On a torus, when you walk along a row you end up back to the start of that row. Whilst if you climb up a column, you end up back to the bottom of that column. To visualise the regions in this sudoku, you may have to walk/climb through the thick grey lines at the "edges" of the sudoku. The thick black lines are the edges of the regions.
Moreover, every digit has the anti-queen constraint. This constraint is toroidal, meaning that you can move diagonally across from one side to the other side of the sudoku. For example, the 2 in the 1st row is a queen's move away from the 9 in the 10th row.
You can try this on Penpa-Edit. Have fun on this larger torus!
With a checkerboard coloured grid, you can try here on Penpa-Edit.
(Note that, apart from the two main diagonals, the diagonal changes colour when you move diagonally across from one side to the other side of the sudoku).
Hint:
The toroidal diagonals contain each of the numbers 0 to 10, because of the toroidal anti-queen constraint. This provides extra regions.
Hint 2:
A standard trick is to find two regions that have digits A in exactly two rows/columns, then that would imply that there are no more As elsewhere on those rows/columns. A similar trick may be needed but for diagonals instead of rows/columns.
Lösungscode: Enter the first column (top to bottom) followed by the bottom row (left to right) (using the roman numeral X in place of the number 10, 22 characters in total).
Kommentare
am 31. Juli 2021, 20:33 Uhr von SudokuExplorer
Fixed labels/tags
am 12. Dezember 2020, 17:27 Uhr von SudokuExplorer
@Dina + @Storm: Thanks for giving it a go and for your feedback. It seems like I overestimated its difficulty, but I'm glad you enjoyed it :-)
am 12. Dezember 2020, 05:48 Uhr von Dina
The size seemed daunting at first, but it turned out to be quite easy and very fun!
am 12. Dezember 2020, 01:05 Uhr von Storm
@SudokuExplorer: Fun puzzle!
@dm_litv: Thanks for the interesting link :-)
am 8. Oktober 2020, 23:49 Uhr von SudokuExplorer
@dm_litv Wow! Thanks for the link. I just had a brief look at some of the results and conjectures, and they look very interesting. I'm not too surprised that a Hungarian mathematician noticed this property.

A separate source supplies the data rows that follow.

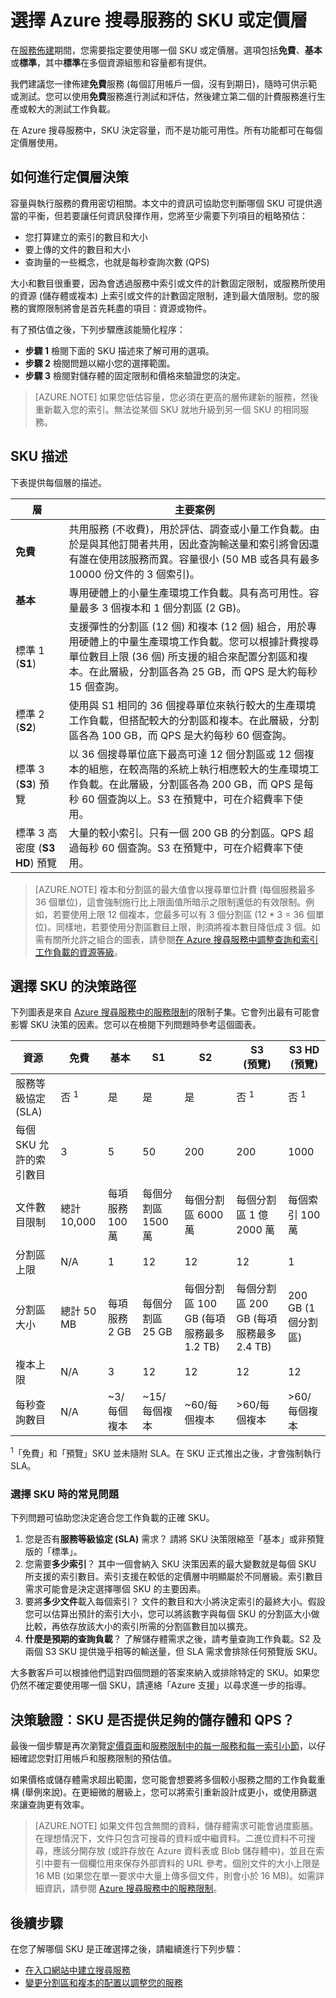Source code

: <properties
	pageTitle="選擇 Azure 搜尋服務的 SKU 或定價層 | Microsoft Azure"
	description="「Azure 搜尋服務」可以在這些 SKU 佈建︰「免費」、「基本」及「標準」，其中「標準」在各種資源組態和容量層級都有提供。"
	services="search"
	documentationCenter=""
	authors="HeidiSteen"
	manager="paulettm"
	editor=""
    tags="azure-portal"/>

<tags
	ms.service="search"
	ms.devlang="NA"
	ms.workload="search"
	ms.topic="article"
	ms.tgt_pltfrm="na"
	ms.date="07/12/2016"
	ms.author="heidist"/>

# 選擇 Azure 搜尋服務的 SKU 或定價層

在[服務佈建](search-create-service-portal.md)期間，您需要指定要使用哪一個 SKU 或定價層。選項包括**免費**、**基本**或**標準**，其中**標準**在多個資源組態和容量都有提供。

我們建議您一律佈建**免費**服務 (每個訂用帳戶一個，沒有到期日)，隨時可供示範或測試。您可以使用**免費**服務進行測試和評估，然後建立第二個的計費服務進行生產或較大的測試工作負載。

在 Azure 搜尋服務中，SKU 決定容量，而不是功能可用性。所有功能都可在每個定價層使用。

## 如何進行定價層決策

容量與執行服務的費用密切相關。本文中的資訊可協助您判斷哪個 SKU 可提供適當的平衡，但若要讓任何資訊發揮作用，您將至少需要下列項目的粗略預估：

- 您打算建立的索引的數目和大小
- 要上傳的文件的數目和大小
- 查詢量的一些概念，也就是每秒查詢次數 (QPS)

大小和數目很重要，因為會透過服務中索引或文件的計數固定限制，或服務所使用的資源 (儲存體或複本) 上索引或文件的計數固定限制，達到最大值限制。您的服務的實際限制將會是首先耗盡的項目：資源或物件。

有了預估值之後，下列步驟應該能簡化程序：

- **步驟 1** 檢閱下面的 SKU 描述來了解可用的選項。
- **步驟 2** 檢閱問題以縮小您的選擇範圍。
- **步驟 3** 檢閱對儲存體的固定限制和價格來驗證您的決定。

> [AZURE.NOTE] 如果您低估容量，您必須在更高的層佈建新的服務，然後重新載入您的索引。無法從某個 SKU 就地升級到另一個 SKU 的相同服務。

## SKU 描述

下表提供每個層的描述。

層|主要案例
----|-----------------
**免費**|共用服務 (不收費)，用於評估、調查或小量工作負載。由於是與其他訂閱者共用，因此查詢輸送量和索引將會因還有誰在使用該服務而異。容量很小 (50 MB 或各具有最多 10000 份文件的 3 個索引)。
**基本**|專用硬體上的小量生產環境工作負載。具有高可用性。容量最多 3 個複本和 1 個分割區 (2 GB)。
標準 1 (**S1**)|支援彈性的分割區 (12 個) 和複本 (12 個) 組合，用於專用硬體上的中量生產環境工作負載。您可以根據計費搜尋單位數目上限 (36 個) 所支援的組合來配置分割區和複本。在此層級，分割區各為 25 GB，而 QPS 是大約每秒 15 個查詢。
標準 2 (**S2**)|使用與 S1 相同的 36 個搜尋單位來執行較大的生產環境工作負載，但搭配較大的分割區和複本。在此層級，分割區各為 100 GB，而 QPS 是大約每秒 60 個查詢。
標準 3 (**S3**) 預覽|以 36 個搜尋單位底下最高可達 12 個分割區或 12 個複本的組態，在較高階的系統上執行相應較大的生產環境工作負載。在此層級，分割區各為 200 GB，而 QPS 是每秒 60 個查詢以上。S3 在預覽中，可在介紹費率下使用。
標準 3 高密度 (**S3 HD**) 預覽|大量的較小索引。只有一個 200 GB 的分割區。QPS 超過每秒 60 個查詢。S3 在預覽中，可在介紹費率下使用。

> [AZURE.NOTE] 複本和分割區的最大值會以搜尋單位計費 (每個服務最多 36 個單位)，這會強制施行比上限面值所暗示之限制還低的有效限制。例如，若要使用上限 12 個複本，您最多可以有 3 個分割區 (12 * 3 = 36 個單位)。同樣地，若要使用分割區數目上限，則須將複本數目降低成 3 個。如需有關所允許之組合的圖表，請參閱[在 Azure 搜尋服務中調整查詢和索引工作負載的資源等級](search-capacity-planning.md)。

## 選擇 SKU 的決策路徑

下列圖表是來自 [Azure 搜尋服務中的服務限制](search-limits-quotas-capacity.md)的限制子集。它會列出最有可能會影響 SKU 決策的因素。您可以在檢閱下列問題時參考這個圖表。

資源|免費|基本|S1|S2|S3 <br/>(預覽) |S3 HD <br/>(預覽) 
---|---|---|---|----|---|----
服務等級協定 (SLA)|否 <sup>1</sup> |是 |是 |是 |否 <sup>1</sup> |否 <sup>1</sup> 
每個 SKU 允許的索引數目|3|5|50|200|200|1000
文件數目限制|總計 10,000|每項服務 100 萬|每個分割區 1500 萬 |每個分割區 6000 萬|每個分割區 1 億 2000 萬 |每個索引 100 萬
分割區上限|N/A |1 |12 |12 |12|1
分割區大小|總計 50 MB|每項服務 2 GB|每個分割區 25 GB |每個分割區 100 GB (每項服務最多 1.2 TB)|每個分割區 200 GB (每項服務最多 2.4 TB)|200 GB (1 個分割區)
複本上限|N/A |3 |12 |12 |12|12
每秒查詢數目|N/A|~3/每個複本|~15/每個複本|~60/每個複本|>60/每個複本|>60/每個複本

<sup>1</sup>「免費」和「預覽」SKU 並未隨附 SLA。在 SKU 正式推出之後，才會強制執行 SLA。


### 選擇 SKU 時的常見問題

下列問題可協助您決定適合您工作負載的正確 SKU。

1. 您是否有**服務等級協定 (SLA)** 需求？ 請將 SKU 決策限縮至「基本」或非預覽版的「標準」。
2. 您需要**多少索引**？ 其中一個會納入 SKU 決策因素的最大變數就是每個 SKU 所支援的索引數目。索引支援在較低的定價層中明顯屬於不同層級。索引數目需求可能會是決定選擇哪個 SKU 的主要因素。
3. 要將**多少文件**載入每個索引？ 文件的數目和大小將決定索引的最終大小。假設您可以估算出預計的索引大小，您可以將該數字與每個 SKU 的分割區大小做比較，再依存放該大小的索引所需的分割區數目加以擴充。
4. **什麼是預期的查詢負載**？ 了解儲存體需求之後，請考量查詢工作負載。S2 及兩個 S3 SKU 提供幾乎相等的輸送量，但 SLA 需求會排除任何預覽版 SKU。

大多數客戶可以根據他們這對四個問題的答案來納入或排除特定的 SKU。如果您仍然不確定要使用哪一個 SKU，請連絡「Azure 支援」以尋求進一步的指導。

## 決策驗證︰SKU 是否提供足夠的儲存體和 QPS？

最後一個步驟是再次瀏覽[定價頁面](https://azure.microsoft.com/pricing/details/search/)和[服務限制中的每一服務和每一索引小節](search-limits-quotas-capacity.md)，以仔細確認您對訂用帳戶和服務限制的預估值。

如果價格或儲存體需求超出範圍，您可能會想要將多個較小服務之間的工作負載重構 (舉例來說)。在更細微的層級上，您可以將索引重新設計成更小，或使用篩選來讓查詢更有效率。

> [AZURE.NOTE] 如果文件包含無關的資料，儲存體需求可能會過度膨脹。在理想情況下，文件只包含可搜尋的資料或中繼資料。二進位資料不可搜尋，應該分開存放 (或許存放在 Azure 資料表或 Blob 儲存體中)，並且在索引中要有一個欄位用來保存外部資料的 URL 參考。個別文件的大小上限是 16 MB (如果您在單一要求中大量上傳多個文件，則會小於 16 MB)。如需詳細資訊，請參閱 [Azure 搜尋服務中的服務限制](search-limits-quotas-capacity.md)。

## 後續步驟

在您了解哪個 SKU 是正確選擇之後，請繼續進行下列步驟：

- [在入口網站中建立搜尋服務](search-create-service-portal.md)
- [變更分割區和複本的配置以調整您的服務](search-capacity-planning.md)

<!---HONumber=AcomDC_0713_2016-->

Thanks again :-)
am 8. Oktober 2020, 22:48 Uhr von dm_litv
This fact (N must be coprime with 6) was first noticed and proven by György Pólya in 1918. The proof using the sum of the values and the squares of the permutation values is the simplest and clearest.
A good overview of the current state of the art in placement of queens problem (not just on a toroidal board) can be found here
https://www.sciencedirect.com/science/article/pii/S0012365X07010394
am 21. September 2020, 19:18 Uhr von SudokuExplorer
Added toroidal tag (it seems to have magically disappeared)
am 18. September 2020, 01:56 Uhr von SudokuExplorer
Adjusted image of sudoku
am 6. September 2020, 19:53 Uhr von SudokuExplorer
Added two hints about anti-queen constraint
am 5. September 2020, 11:09 Uhr von SudokuExplorer
If anyone does try this puzzle, do tell me what you like or dislike about the solving experience. This will help greatly if I decide to set a 13x13 puzzle.
am 2. September 2020, 16:59 Uhr von SudokuExplorer
@panthchesh Your wish was my command! I'm glad you had fun :-)
am 2. September 2020, 03:51 Uhr von panthchesh
That was very interesting! Thanks for the puzzle! :D
am 1. September 2020, 18:13 Uhr von SudokuExplorer
Added a link with a checkerboard colouring to visually aid you during the solve.